Splenic epidermoid cyst

Case contributed by Assoc Prof Craig Hacking


Fever and derranged LFTs post gastroenteritis and overseas travel.

Patient Data

Age: 30 years
Gender: Male

The spleen is enlarged ( 16.5 cm ). There is a 4.8 cm cystic lesion with mobile echogenic debris and no increased vascularity in the lower aspect of the spleen. Adjacent to this is a smaller 1.7 cm simple cyst.

The liver has normal echotexture and echogenicity with no focal lesion.

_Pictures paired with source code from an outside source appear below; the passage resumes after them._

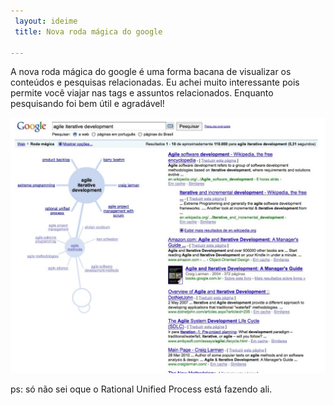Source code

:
 ```yaml
---
 layout: ideime
 title: Nova roda mágica do google

---
```




A nova roda mágica do google é uma forma bacana de visualizar os conteúdos e pesquisas relacionadas. Eu achei muito interessante pois permite você viajar nas tags e assuntos relacionados. Enquanto pesquisando foi bem útil e agradável! 

![img]

ps: só não sei oque o Rational Unified Process está fazendo ali. 


[img]: /images/google_legal.jpg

The gallbladder is normal in appearance with no stones or sludge and no wall thickening. The main portal vein is non-dilated and flow is normal direction. There is no biliary dilatation. The pancreas is normal in appearance. The kidneys are normal in size and appearance.


The larger splenic lesion with uniform internal low level echoes has features of epidermoid cyst and would be atypical for an abscess.


Multiple hypodense splenic lesions:

  • 19 mm lesion in the inferior anterior spleen corresponding to simple cyst demonstrated on ultrasound.
  • 49 mm lesion in the mid spleen (HU 26), as demonstrated on ultrasound
  • 12 mm lesion in the anterior superior spleen (HU 45)
  • 34 mm lesion in the subcapsular superior spleen (HU 23)
  • 16 mm lesion in the posterior superior spleen (HU 33)

The liver, adrenal glands, kidneys, pancreas and bowel including appendix are unremarkable. No free intra abdominal fluid or air identified.

Minor dependent lung changes in image bases. The appendix is normal in appearance.

Prominent right hilar fossa and para-aortic lymph nodes measuring at the upper limits normal.


Multiple hypodense splenic lesions are non-specific in appearance on CT criteria. Their density is not of simple cysts however there is no rim enhancement to suggest an abscess. Review of the recent US suggests these lesions likely to reflect epidermoid cysts.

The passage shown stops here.